-- Opening Marker --
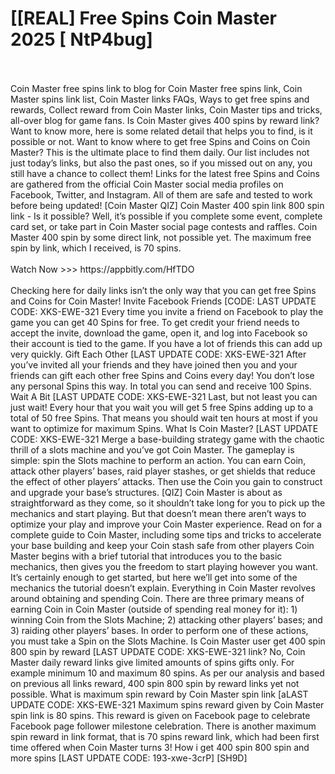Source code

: # [[REAL] Free Spins Coin Master 2025 [ NtP4bug]
<br>
<br>Coin Master free spins link to blog for Coin Master free spins link, Coin Master spins link list, Coin Master links FAQs, Ways to get free spins and rewards, Collect reward from Coin Master links, Coin Master tips and tricks, all-over blog for game fans.  Is Coin Master gives 400 spins by reward link? Want to know more, here is some related detail that helps you to find, is it possible or not.  Want to know where to get free Spins and Coins on Coin Master? This is the ultimate place to find them daily.  Our list includes not just today’s links, but also the past ones, so if you missed out on any, you still have a chance to collect them! Links for the latest free Spins and Coins are gathered from the official Coin Master social media profiles on Facebook, Twitter, and Instagram.  All of them are safe and tested to work before being updated! [Coin Master QIZ] Coin Master 400 spin link 800 spin link - Is it possible? Well, it’s possible if you complete some event, complete card set, or take part in Coin Master social page contests and raffles.  Coin Master 400 spin by some direct link, not possible yet.  The maximum free spin by link, which I received, is 70 spins. 
<br>
<br>Watch Now >>> https://appbitly.com/HfTDO

<br>
<br>Checking here for daily links isn’t the only way that you can get free Spins and Coins for Coin Master! Invite Facebook Friends [CODE: LAST UPDATE CODE: XKS-EWE-321 Every time you invite a friend on Facebook to play the game you can get 40 Spins for free.  To get credit your friend needs to accept the invite, download the game, open it, and log into Facebook so their account is tied to the game.  If you have a lot of friends this can add up very quickly.  Gift Each Other [LAST UPDATE CODE: XKS-EWE-321 After you’ve invited all your friends and they have joined then you and your friends can gift each other free Spins and Coins every day! You don’t lose any personal Spins this way.  In total you can send and receive 100 Spins.  Wait A Bit [LAST UPDATE CODE: XKS-EWE-321 Last, but not least you can just wait! Every hour that you wait you will get 5 free Spins adding up to a total of 50 free Spins.  That means you should wait ten hours at most if you want to optimize for maximum Spins.  What Is Coin Master? [LAST UPDATE CODE: XKS-EWE-321 Merge a base-building strategy game with the chaotic thrill of a slots machine and you’ve got Coin Master.  The gameplay is simple: spin the Slots machine to perform an action.  You can earn Coin, attack other players’ bases, raid player stashes, or get shields that reduce the effect of other players’ attacks.  Then use the Coin you gain to construct and upgrade your base’s structures.  [QIZ] Coin Master is about as straightforward as they come, so it shouldn’t take long for you to pick up the mechanics and start playing.  But that doesn’t mean there aren’t ways to optimize your play and improve your Coin Master experience.  Read on for a complete guide to Coin Master, including some tips and tricks to accelerate your base building and keep your Coin stash safe from other players Coin Master begins with a brief tutorial that introduces you to the basic mechanics, then gives you the freedom to start playing however you want.  It’s certainly enough to get started, but here we’ll get into some of the mechanics the tutorial doesn’t explain.  Everything in Coin Master revolves around obtaining and spending Coin.  There are three primary means of earning Coin in Coin Master (outside of spending real money for it): 1) winning Coin from the Slots Machine; 2) attacking other players’ bases; and 3) raiding other players’ bases.  In order to perform one of these actions, you must take a Spin on the Slots Machine.  Is Coin Master user get 400 spin 800 spin by reward [LAST UPDATE CODE: XKS-EWE-321 link? No, Coin Master daily reward links give limited amounts of spins gifts only.  For example minimum 10 and maximum 80 spins.  As per our analysis and based on previous all links reward, 400 spin 800 spin by reward links yet not possible.  What is maximum spin reward by Coin Master spin link [aLAST UPDATE CODE: XKS-EWE-321 Maximum spins reward given by Coin Master spin link is 80 spins.  This reward is given on Facebook page to celebrate Facebook page follower milestone celebration.  There is another maximum spin reward in link format, that is 70 spins reward link, which had been first time offered when Coin Master turns 3! How i get 400 spin 800 spin and more spins [LAST UPDATE CODE: 193-xwe-3crP] [SH9D]
<br>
-- Closing Marker --
DIRECTIONS. Copy the material exactly as written and leave every picture behind.

RESPONSE.
Source code

: # [[REAL] Free Spins Coin Master 2025 [ NtP4bug]
<br>
<br>Coin Master free spins link to blog for Coin Master free spins link, Coin Master spins link list, Coin Master links FAQs, Ways to get free spins and rewards, Collect reward from Coin Master links, Coin Master tips and tricks, all-over blog for game fans.  Is Coin Master gives 400 spins by reward link? Want to know more, here is some related detail that helps you to find, is it possible or not.  Want to know where to get free Spins and Coins on Coin Master? This is the ultimate place to find them daily.  Our list includes not just today’s links, but also the past ones, so if you missed out on any, you still have a chance to collect them! Links for the latest free Spins and Coins are gathered from the official Coin Master social media profiles on Facebook, Twitter, and Instagram.  All of them are safe and tested to work before being updated! [Coin Master QIZ] Coin Master 400 spin link 800 spin link - Is it possible? Well, it’s possible if you complete some event, complete card set, or take part in Coin Master social page contests and raffles.  Coin Master 400 spin by some direct link, not possible yet.  The maximum free spin by link, which I received, is 70 spins. 
<br>
<br>Watch Now >>> https://appbitly.com/HfTDO

<br>
<br>Checking here for daily links isn’t the only way that you can get free Spins and Coins for Coin Master! Invite Facebook Friends [CODE: LAST UPDATE CODE: XKS-EWE-321 Every time you invite a friend on Facebook to play the game you can get 40 Spins for free.  To get credit your friend needs to accept the invite, download the game, open it, and log into Facebook so their account is tied to the game.  If you have a lot of friends this can add up very quickly.  Gift Each Other [LAST UPDATE CODE: XKS-EWE-321 After you’ve invited all your friends and they have joined then you and your friends can gift each other free Spins and Coins every day! You don’t lose any personal Spins this way.  In total you can send and receive 100 Spins.  Wait A Bit [LAST UPDATE CODE: XKS-EWE-321 Last, but not least you can just wait! Every hour that you wait you will get 5 free Spins adding up to a total of 50 free Spins.  That means you should wait ten hours at most if you want to optimize for maximum Spins.  What Is Coin Master? [LAST UPDATE CODE: XKS-EWE-321 Merge a base-building strategy game with the chaotic thrill of a slots machine and you’ve got Coin Master.  The gameplay is simple: spin the Slots machine to perform an action.  You can earn Coin, attack other players’ bases, raid player stashes, or get shields that reduce the effect of other players’ attacks.  Then use the Coin you gain to construct and upgrade your base’s structures.  [QIZ] Coin Master is about as straightforward as they come, so it shouldn’t take long for you to pick up the mechanics and start playing.  But that doesn’t mean there aren’t ways to optimize your play and improve your Coin Master experience.  Read on for a complete guide to Coin Master, including some tips and tricks to accelerate your base building and keep your Coin stash safe from other players Coin Master begins with a brief tutorial that introduces you to the basic mechanics, then gives you the freedom to start playing however you want.  It’s certainly enough to get started, but here we’ll get into some of the mechanics the tutorial doesn’t explain.  Everything in Coin Master revolves around obtaining and spending Coin.  There are three primary means of earning Coin in Coin Master (outside of spending real money for it): 1) winning Coin from the Slots Machine; 2) attacking other players’ bases; and 3) raiding other players’ bases.  In order to perform one of these actions, you must take a Spin on the Slots Machine.  Is Coin Master user get 400 spin 800 spin by reward [LAST UPDATE CODE: XKS-EWE-321 link? No, Coin Master daily reward links give limited amounts of spins gifts only.  For example minimum 10 and maximum 80 spins.  As per our analysis and based on previous all links reward, 400 spin 800 spin by reward links yet not possible.  What is maximum spin reward by Coin Master spin link [aLAST UPDATE CODE: XKS-EWE-321 Maximum spins reward given by Coin Master spin link is 80 spins.  This reward is given on Facebook page to celebrate Facebook page follower milestone celebration.  There is another maximum spin reward in link format, that is 70 spins reward link, which had been first time offered when Coin Master turns 3! How i get 400 spin 800 spin and more spins [LAST UPDATE CODE: 193-xwe-3crP] [SH9D]
<br>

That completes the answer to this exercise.